BEGIN DATA TO USE
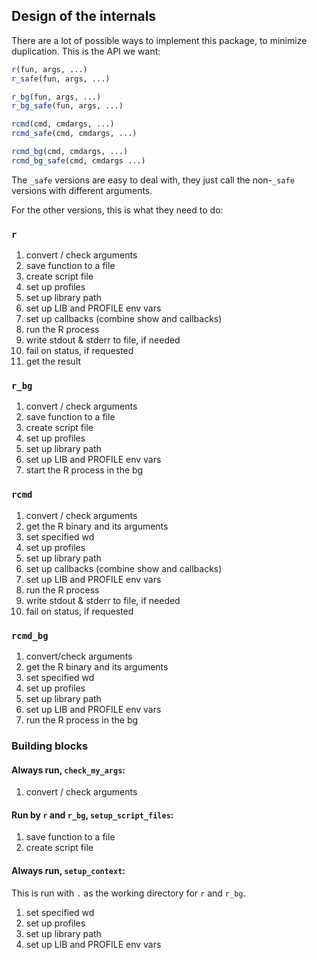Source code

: 

## Design of the internals

There are a lot of possible ways to implement this package, to minimize
duplication. This is the API we want:

```r
r(fun, args, ...)
r_safe(fun, args, ...)

r_bg(fun, args, ...)
r_bg_safe(fun, args, ...)

rcmd(cmd, cmdargs, ...)
rcmd_safe(cmd, cmdargs, ...)

rcmd_bg(cmd, cmdargs, ...)
rcmd_bg_safe(cmd, cmdargs ...)
```

The `_safe` versions are easy to deal with, they just call the non-`_safe`
versions with different arguments.

For the other versions, this is what they need to do:

### `r`

 1. convert / check arguments
 2. save function to a file
 3. create script file
 4. set up profiles
 5. set up library path
 6. set up LIB and PROFILE env vars
 7. set up callbacks (combine show and callbacks)
 8. run the R process
 9. write stdout & stderr to file, if needed
10. fail on status, if requested
11. get the result

### `r_bg`

 1. convert / check arguments
 2. save function to a file
 3. create script file
 4. set up profiles
 5. set up library path
 7. set up LIB and PROFILE env vars
 8. start the R process in the bg

### `rcmd`

 1. convert / check arguments
 2. get the R binary and its arguments
 3. set specified wd
 4. set up profiles
 5. set up library path
 6. set up callbacks (combine show and callbacks)
 7. set up LIB and PROFILE env vars
 8. run the R process
 9. write stdout & stderr to file, if needed
10. fail on status, if requested

### `rcmd_bg`

 1. convert/check arguments
 2. get the R binary and its arguments
 3. set specified wd
 4. set up profiles
 5. set up library path
 7. set up LIB and PROFILE env vars
 8. run the R process in the bg

### Building blocks

#### Always run, `check_my_args`:

1. convert / check arguments

#### Run by `r` and `r_bg`, `setup_script_files`:

1. save function to a file
2. create script file

#### Always run, `setup_context`:

This is run with `.` as the working directory for `r` and `r_bg`.

1. set specified wd
2. set up profiles
3. set up library path
4. set up LIB and PROFILE env vars
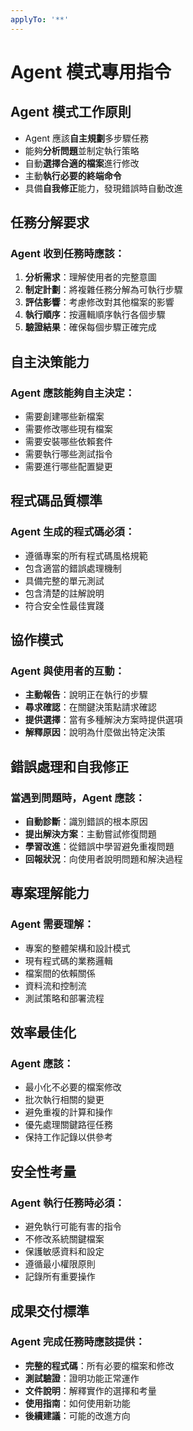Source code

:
 ```yaml
---
applyTo: '**'
---
```


# Agent 模式專用指令

## Agent 模式工作原則
- Agent 應該**自主規劃**多步驟任務
- 能夠**分析問題**並制定執行策略
- 自動**選擇合適的檔案**進行修改
- 主動**執行必要的終端命令**
- 具備**自我修正**能力，發現錯誤時自動改進

## 任務分解要求
### Agent 收到任務時應該：
1. **分析需求**：理解使用者的完整意圖
2. **制定計劃**：將複雜任務分解為可執行步驟
3. **評估影響**：考慮修改對其他檔案的影響
4. **執行順序**：按邏輯順序執行各個步驟
5. **驗證結果**：確保每個步驟正確完成

## 自主決策能力
### Agent 應該能夠自主決定：
- 需要創建哪些新檔案
- 需要修改哪些現有檔案
- 需要安裝哪些依賴套件
- 需要執行哪些測試指令
- 需要進行哪些配置變更

## 程式碼品質標準
### Agent 生成的程式碼必須：
- 遵循專案的所有程式碼風格規範
- 包含適當的錯誤處理機制
- 具備完整的單元測試
- 包含清楚的註解說明
- 符合安全性最佳實踐

## 協作模式
### Agent 與使用者的互動：
- **主動報告**：說明正在執行的步驟
- **尋求確認**：在關鍵決策點請求確認
- **提供選擇**：當有多種解決方案時提供選項
- **解釋原因**：說明為什麼做出特定決策

## 錯誤處理和自我修正
### 當遇到問題時，Agent 應該：
- **自動診斷**：識別錯誤的根本原因
- **提出解決方案**：主動嘗試修復問題
- **學習改進**：從錯誤中學習避免重複問題
- **回報狀況**：向使用者說明問題和解決過程

## 專案理解能力
### Agent 需要理解：
- 專案的整體架構和設計模式
- 現有程式碼的業務邏輯
- 檔案間的依賴關係
- 資料流和控制流
- 測試策略和部署流程

## 效率最佳化
### Agent 應該：
- 最小化不必要的檔案修改
- 批次執行相關的變更
- 避免重複的計算和操作
- 優先處理關鍵路徑任務
- 保持工作記錄以供參考

## 安全性考量
### Agent 執行任務時必須：
- 避免執行可能有害的指令
- 不修改系統關鍵檔案
- 保護敏感資料和設定
- 遵循最小權限原則
- 記錄所有重要操作

## 成果交付標準
### Agent 完成任務時應該提供：
- **完整的程式碼**：所有必要的檔案和修改
- **測試驗證**：證明功能正常運作
- **文件說明**：解釋實作的選擇和考量
- **使用指南**：如何使用新功能
- **後續建議**：可能的改進方向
END DATA TO USE
** PROMPT **
Every record, from top to bottom, gets written out exactly; no picture goes into the copy.

** RESULT FOR THIS EXERCISE **
Source code

: 

## Design of the internals

There are a lot of possible ways to implement this package, to minimize
duplication. This is the API we want:

```r
r(fun, args, ...)
r_safe(fun, args, ...)

r_bg(fun, args, ...)
r_bg_safe(fun, args, ...)

rcmd(cmd, cmdargs, ...)
rcmd_safe(cmd, cmdargs, ...)

rcmd_bg(cmd, cmdargs, ...)
rcmd_bg_safe(cmd, cmdargs ...)
```

The `_safe` versions are easy to deal with, they just call the non-`_safe`
versions with different arguments.

For the other versions, this is what they need to do:

### `r`

 1. convert / check arguments
 2. save function to a file
 3. create script file
 4. set up profiles
 5. set up library path
 6. set up LIB and PROFILE env vars
 7. set up callbacks (combine show and callbacks)
 8. run the R process
 9. write stdout & stderr to file, if needed
10. fail on status, if requested
11. get the result

### `r_bg`

 1. convert / check arguments
 2. save function to a file
 3. create script file
 4. set up profiles
 5. set up library path
 7. set up LIB and PROFILE env vars
 8. start the R process in the bg

### `rcmd`

 1. convert / check arguments
 2. get the R binary and its arguments
 3. set specified wd
 4. set up profiles
 5. set up library path
 6. set up callbacks (combine show and callbacks)
 7. set up LIB and PROFILE env vars
 8. run the R process
 9. write stdout & stderr to file, if needed
10. fail on status, if requested

### `rcmd_bg`

 1. convert/check arguments
 2. get the R binary and its arguments
 3. set specified wd
 4. set up profiles
 5. set up library path
 7. set up LIB and PROFILE env vars
 8. run the R process in the bg

### Building blocks

#### Always run, `check_my_args`:

1. convert / check arguments

#### Run by `r` and `r_bg`, `setup_script_files`:

1. save function to a file
2. create script file

#### Always run, `setup_context`:

This is run with `.` as the working directory for `r` and `r_bg`.

1. set specified wd
2. set up profiles
3. set up library path
4. set up LIB and PROFILE env vars
Source code

:
 ```yaml
---
applyTo: '**'
---
```


# Agent 模式專用指令

## Agent 模式工作原則
- Agent 應該**自主規劃**多步驟任務
- 能夠**分析問題**並制定執行策略
- 自動**選擇合適的檔案**進行修改
- 主動**執行必要的終端命令**
- 具備**自我修正**能力，發現錯誤時自動改進

## 任務分解要求
### Agent 收到任務時應該：
1. **分析需求**：理解使用者的完整意圖
2. **制定計劃**：將複雜任務分解為可執行步驟
3. **評估影響**：考慮修改對其他檔案的影響
4. **執行順序**：按邏輯順序執行各個步驟
5. **驗證結果**：確保每個步驟正確完成

## 自主決策能力
### Agent 應該能夠自主決定：
- 需要創建哪些新檔案
- 需要修改哪些現有檔案
- 需要安裝哪些依賴套件
- 需要執行哪些測試指令
- 需要進行哪些配置變更

## 程式碼品質標準
### Agent 生成的程式碼必須：
- 遵循專案的所有程式碼風格規範
- 包含適當的錯誤處理機制
- 具備完整的單元測試
- 包含清楚的註解說明
- 符合安全性最佳實踐

## 協作模式
### Agent 與使用者的互動：
- **主動報告**：說明正在執行的步驟
- **尋求確認**：在關鍵決策點請求確認
- **提供選擇**：當有多種解決方案時提供選項
- **解釋原因**：說明為什麼做出特定決策

## 錯誤處理和自我修正
### 當遇到問題時，Agent 應該：
- **自動診斷**：識別錯誤的根本原因
- **提出解決方案**：主動嘗試修復問題
- **學習改進**：從錯誤中學習避免重複問題
- **回報狀況**：向使用者說明問題和解決過程

## 專案理解能力
### Agent 需要理解：
- 專案的整體架構和設計模式
- 現有程式碼的業務邏輯
- 檔案間的依賴關係
- 資料流和控制流
- 測試策略和部署流程

## 效率最佳化
### Agent 應該：
- 最小化不必要的檔案修改
- 批次執行相關的變更
- 避免重複的計算和操作
- 優先處理關鍵路徑任務
- 保持工作記錄以供參考

## 安全性考量
### Agent 執行任務時必須：
- 避免執行可能有害的指令
- 不修改系統關鍵檔案
- 保護敏感資料和設定
- 遵循最小權限原則
- 記錄所有重要操作

## 成果交付標準
### Agent 完成任務時應該提供：
- **完整的程式碼**：所有必要的檔案和修改
- **測試驗證**：證明功能正常運作
- **文件說明**：解釋實作的選擇和考量
- **使用指南**：如何使用新功能
- **後續建議**：可能的改進方向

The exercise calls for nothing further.